◆ YOUR ASSIGNMENT
The entries below contain a stretch that opens with the line containing "If you are trying" and closes with the line containing "over the network"; set down that stretch exactly, both ends included, and nothing else.

◆ Collection entries

Content starts

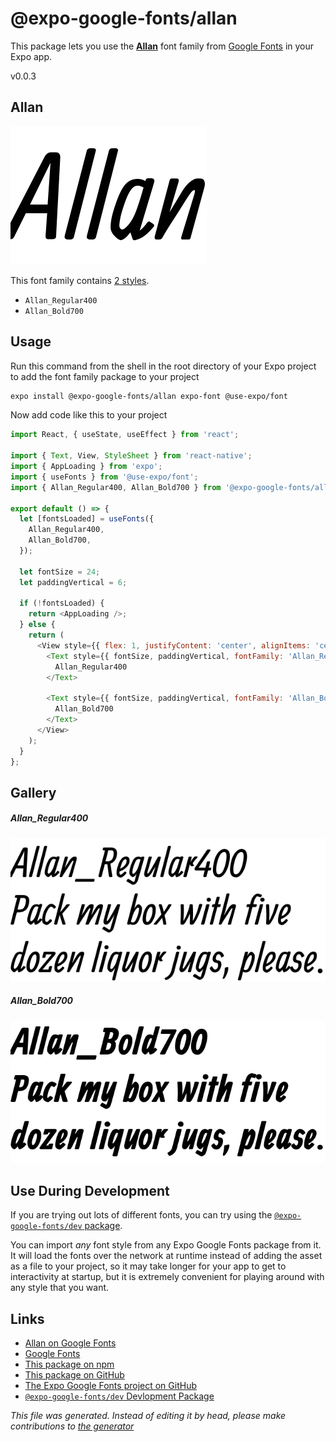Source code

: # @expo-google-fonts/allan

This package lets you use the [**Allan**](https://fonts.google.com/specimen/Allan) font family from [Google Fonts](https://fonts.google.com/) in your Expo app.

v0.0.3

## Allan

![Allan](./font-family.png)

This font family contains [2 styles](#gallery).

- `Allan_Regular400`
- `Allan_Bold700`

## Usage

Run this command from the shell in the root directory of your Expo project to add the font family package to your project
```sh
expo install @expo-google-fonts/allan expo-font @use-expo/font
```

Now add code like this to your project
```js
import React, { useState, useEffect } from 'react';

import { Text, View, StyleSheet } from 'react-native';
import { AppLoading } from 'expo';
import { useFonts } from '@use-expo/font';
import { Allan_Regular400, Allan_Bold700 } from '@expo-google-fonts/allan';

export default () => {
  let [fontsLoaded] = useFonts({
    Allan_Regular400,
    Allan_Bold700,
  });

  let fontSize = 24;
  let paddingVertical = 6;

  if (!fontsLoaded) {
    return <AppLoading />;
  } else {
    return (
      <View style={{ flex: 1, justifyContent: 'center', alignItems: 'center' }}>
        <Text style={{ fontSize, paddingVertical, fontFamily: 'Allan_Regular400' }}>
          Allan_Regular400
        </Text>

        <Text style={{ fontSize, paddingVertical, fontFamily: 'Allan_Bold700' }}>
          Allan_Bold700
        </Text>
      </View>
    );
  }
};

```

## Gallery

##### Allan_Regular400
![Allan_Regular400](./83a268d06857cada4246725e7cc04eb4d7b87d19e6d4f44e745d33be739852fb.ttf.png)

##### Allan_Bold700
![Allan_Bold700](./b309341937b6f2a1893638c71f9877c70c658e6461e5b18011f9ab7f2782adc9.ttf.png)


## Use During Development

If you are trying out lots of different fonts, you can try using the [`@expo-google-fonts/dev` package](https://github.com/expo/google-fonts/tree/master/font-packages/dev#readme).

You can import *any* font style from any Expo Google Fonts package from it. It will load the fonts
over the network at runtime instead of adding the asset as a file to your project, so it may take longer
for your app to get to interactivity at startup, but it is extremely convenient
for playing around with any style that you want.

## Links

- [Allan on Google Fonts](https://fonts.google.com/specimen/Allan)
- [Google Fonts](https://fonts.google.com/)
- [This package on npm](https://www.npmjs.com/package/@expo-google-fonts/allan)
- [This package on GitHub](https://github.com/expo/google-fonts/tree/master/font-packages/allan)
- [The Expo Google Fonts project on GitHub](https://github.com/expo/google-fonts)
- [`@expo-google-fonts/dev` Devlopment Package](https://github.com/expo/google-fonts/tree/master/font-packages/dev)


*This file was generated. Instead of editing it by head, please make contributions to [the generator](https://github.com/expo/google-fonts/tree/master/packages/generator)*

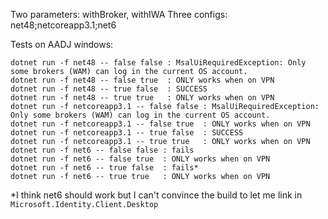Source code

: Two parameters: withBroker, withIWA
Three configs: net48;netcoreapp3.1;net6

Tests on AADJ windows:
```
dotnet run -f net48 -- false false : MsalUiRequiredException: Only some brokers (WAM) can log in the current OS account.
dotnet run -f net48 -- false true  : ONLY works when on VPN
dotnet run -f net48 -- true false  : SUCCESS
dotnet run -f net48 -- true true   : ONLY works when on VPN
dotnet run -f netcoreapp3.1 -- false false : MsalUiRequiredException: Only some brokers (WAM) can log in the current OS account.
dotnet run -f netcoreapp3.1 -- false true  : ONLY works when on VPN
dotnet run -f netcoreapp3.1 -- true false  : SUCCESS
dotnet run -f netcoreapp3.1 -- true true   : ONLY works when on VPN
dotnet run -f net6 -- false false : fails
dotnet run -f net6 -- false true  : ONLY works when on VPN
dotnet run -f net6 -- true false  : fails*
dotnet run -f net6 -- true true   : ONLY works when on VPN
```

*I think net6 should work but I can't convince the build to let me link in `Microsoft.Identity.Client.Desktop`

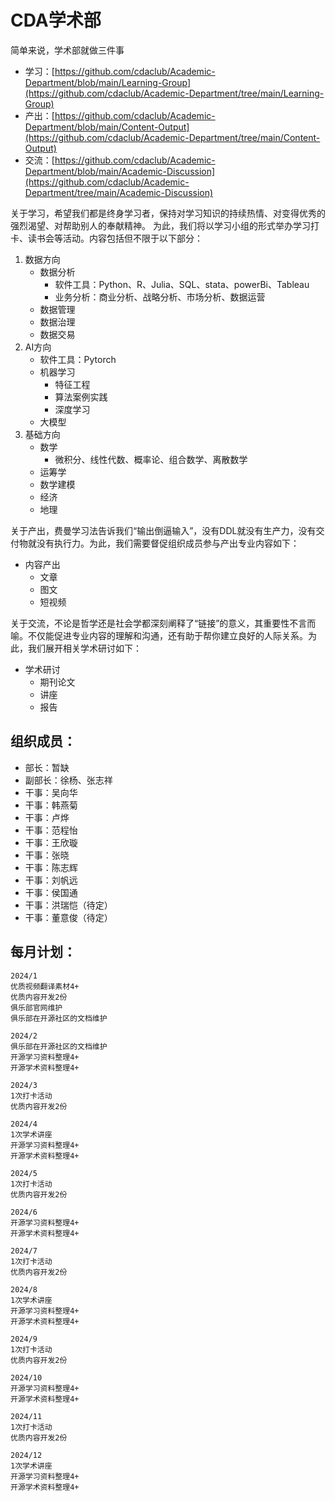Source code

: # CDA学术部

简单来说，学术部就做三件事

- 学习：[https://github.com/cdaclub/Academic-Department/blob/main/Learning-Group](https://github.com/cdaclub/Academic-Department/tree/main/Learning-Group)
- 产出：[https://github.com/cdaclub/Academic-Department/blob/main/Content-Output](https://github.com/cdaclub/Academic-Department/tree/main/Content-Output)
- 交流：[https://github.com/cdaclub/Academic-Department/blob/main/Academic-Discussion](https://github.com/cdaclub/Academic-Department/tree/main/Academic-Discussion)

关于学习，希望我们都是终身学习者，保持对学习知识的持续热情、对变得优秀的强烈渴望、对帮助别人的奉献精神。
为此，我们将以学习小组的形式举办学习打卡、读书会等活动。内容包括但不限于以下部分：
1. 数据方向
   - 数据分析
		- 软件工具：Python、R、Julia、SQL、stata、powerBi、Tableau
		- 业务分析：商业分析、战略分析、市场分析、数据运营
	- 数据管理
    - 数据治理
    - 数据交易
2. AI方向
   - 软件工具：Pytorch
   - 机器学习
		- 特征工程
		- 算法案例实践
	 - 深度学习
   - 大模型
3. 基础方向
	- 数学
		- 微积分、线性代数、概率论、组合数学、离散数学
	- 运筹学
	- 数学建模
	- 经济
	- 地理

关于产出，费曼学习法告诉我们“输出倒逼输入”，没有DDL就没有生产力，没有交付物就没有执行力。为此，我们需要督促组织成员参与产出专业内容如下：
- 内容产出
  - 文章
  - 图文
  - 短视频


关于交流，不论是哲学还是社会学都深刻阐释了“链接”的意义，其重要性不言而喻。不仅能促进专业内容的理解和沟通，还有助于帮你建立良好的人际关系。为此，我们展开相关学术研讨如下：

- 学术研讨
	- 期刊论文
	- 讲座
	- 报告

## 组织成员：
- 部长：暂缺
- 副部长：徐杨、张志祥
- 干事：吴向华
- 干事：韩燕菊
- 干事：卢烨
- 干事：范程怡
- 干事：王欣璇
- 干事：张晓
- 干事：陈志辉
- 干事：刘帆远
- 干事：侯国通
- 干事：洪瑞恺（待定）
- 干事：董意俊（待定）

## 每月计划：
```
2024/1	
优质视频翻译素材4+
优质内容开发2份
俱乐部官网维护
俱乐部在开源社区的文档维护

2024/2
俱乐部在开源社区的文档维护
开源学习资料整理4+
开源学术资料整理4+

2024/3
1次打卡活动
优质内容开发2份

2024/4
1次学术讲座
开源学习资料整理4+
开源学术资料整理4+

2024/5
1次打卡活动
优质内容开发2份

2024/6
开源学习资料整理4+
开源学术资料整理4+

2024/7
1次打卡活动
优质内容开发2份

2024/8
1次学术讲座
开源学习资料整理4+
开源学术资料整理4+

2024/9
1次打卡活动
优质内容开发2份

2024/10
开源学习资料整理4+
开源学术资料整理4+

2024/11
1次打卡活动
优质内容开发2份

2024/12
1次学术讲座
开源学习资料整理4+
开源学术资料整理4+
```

Content ends

◆ YOUR SOLUTION
If you are trying out lots of different fonts, you can try using the [`@expo-google-fonts/dev` package](https://github.com/expo/google-fonts/tree/master/font-packages/dev#readme).

You can import *any* font style from any Expo Google Fonts package from it. It will load the fonts
over the network at runtime instead of adding the asset as a file to your project, so it may take longer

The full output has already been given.